Tuesday, March 24, 2009

Since, among other things, the 2004 Dodgers are always sort of on my mind

Using Rally's WAR numbers, in 2004 Alex Cora and Cesar Izturis, the Dodgers' double play combo, propelled them to the division title by contributing 4.7 wins above replacement. Exclude 2004 from their career totals, and between the two of them you get 0.4 wins above replacement.

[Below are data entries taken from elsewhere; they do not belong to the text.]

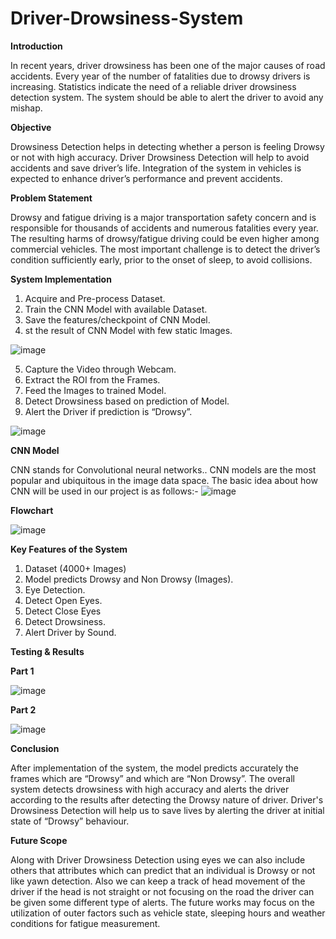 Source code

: # Driver-Drowsiness-System

**Introduction**

In recent years, driver drowsiness has been one of the major causes of road accidents.
Every year of the number of fatalities due to drowsy drivers is increasing.
Statistics indicate the need of a reliable driver drowsiness detection system.
The system should be able to alert the driver to avoid any mishap.

**Objective**

Drowsiness Detection helps in detecting whether a person is feeling Drowsy or not with high accuracy.
Driver Drowsiness Detection will help to avoid accidents and save driver’s life.
Integration of the system in vehicles is expected to enhance driver’s performance and prevent accidents.

**Problem Statement**

Drowsy and fatigue driving is a major transportation safety concern and is responsible for thousands of accidents and numerous fatalities every year.
The resulting harms of drowsy/fatigue driving could be even higher among commercial vehicles.
The most important challenge is to detect the driver’s condition sufficiently early, prior to the onset of sleep, to avoid collisions. 

**System Implementation**

1. Acquire and Pre-process Dataset.
2. Train the CNN Model with available Dataset.
3. Save the features/checkpoint of CNN Model.
4. st the result of CNN Model with few static Images.

![image](https://user-images.githubusercontent.com/122759737/214500683-4e079aa8-9769-4161-be84-505cc80ae792.png)


5. Capture the Video through Webcam.
6. Extract the ROI from the Frames.
7. Feed the Images to trained Model.
8. Detect Drowsiness based on prediction of Model.
9. Alert the Driver if prediction is “Drowsy”.

![image](https://user-images.githubusercontent.com/122759737/214500701-10fa81b2-2e58-4764-b890-fe10acca670c.png)


**CNN Model**

CNN stands for Convolutional neural networks..
CNN models are the most popular and ubiquitous in the image data space.
The basic idea about how CNN will be used in our project is as follows:-
![image](https://user-images.githubusercontent.com/122759737/214500663-b32a905b-bd40-4bc2-b34b-12c5763bd14c.png)

**Flowchart**

![image](https://user-images.githubusercontent.com/122759737/214500732-5db10e47-bd3d-4501-9b8d-af6e733d5fae.png)


**Key Features of the System**

1. Dataset (4000+ Images)
2. Model predicts Drowsy and Non Drowsy (Images).
3. Eye Detection.
4. Detect Open Eyes.
5. Detect Close Eyes
6. Detect Drowsiness.
7. Alert Driver by Sound.

**Testing & Results**

**Part 1**

![image](https://user-images.githubusercontent.com/122759737/214500939-c173976b-8e34-4d81-84c9-6e2bf23bf6ca.png)

**Part 2**

![image](https://user-images.githubusercontent.com/122759737/214500968-8b9ad4fa-f774-4d24-9325-cb47fd67d900.png)

**Conclusion**

After implementation of the system, the model predicts accurately the frames which are “Drowsy” and which are “Non Drowsy”.
The overall system detects drowsiness with high accuracy and alerts the driver according to the results after detecting the Drowsy nature of driver.
Driver's Drowsiness Detection will help us to save lives by alerting the driver at initial state of “Drowsy” behaviour.

**Future Scope**

Along with Driver Drowsiness Detection using eyes we can also include others that attributes which can predict that an individual is Drowsy or not like yawn detection.
Also we can keep a track of head movement of the driver if the head is not straight or not focusing on the road the driver can be given some different type of alerts.
The future works may focus on the utilization of outer factors such as vehicle state, sleeping hours and weather conditions for fatigue measurement.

Of course, Adrian Beltre had 10.1 WAR that season; his next highest seasonal total, accomplished in 2006, was 4.4 WAR. And LHP-destroying Jose Hernandez contributed 2.0 WAR despite only getting 238 PA; in the rest of his career, he logged 11.7 WAR in 4788 PA. (Counterposed to these outstanding seasons in the infield were the play at 1B where Shawn Green's last season in blue demonstrated that he was not going to return to his pre-shoulder-injury peak and where Hee Seop Choi dug a whole so deep that Jim Tracy wouldn't give him much of a shot to dig his way out, leading to his surprise US career flameout). While then-GM Paul DePodesta deserves credit for solid moves to acquire oft-injured stars Milton Bradley and Jayson Werth, and his predecessor Dan Evans deserves credit for, uh, not trading Beltre or Gagne (or trading high-salaried stars for middle of the pack starters Odalis Perez and Jeff Weaver, who of course benefited greatly from the stellar infield defense), it was the outstanding and anomalous performance of its infielders that should go down in history as the essence of the 2004 Dodgers' playoff run.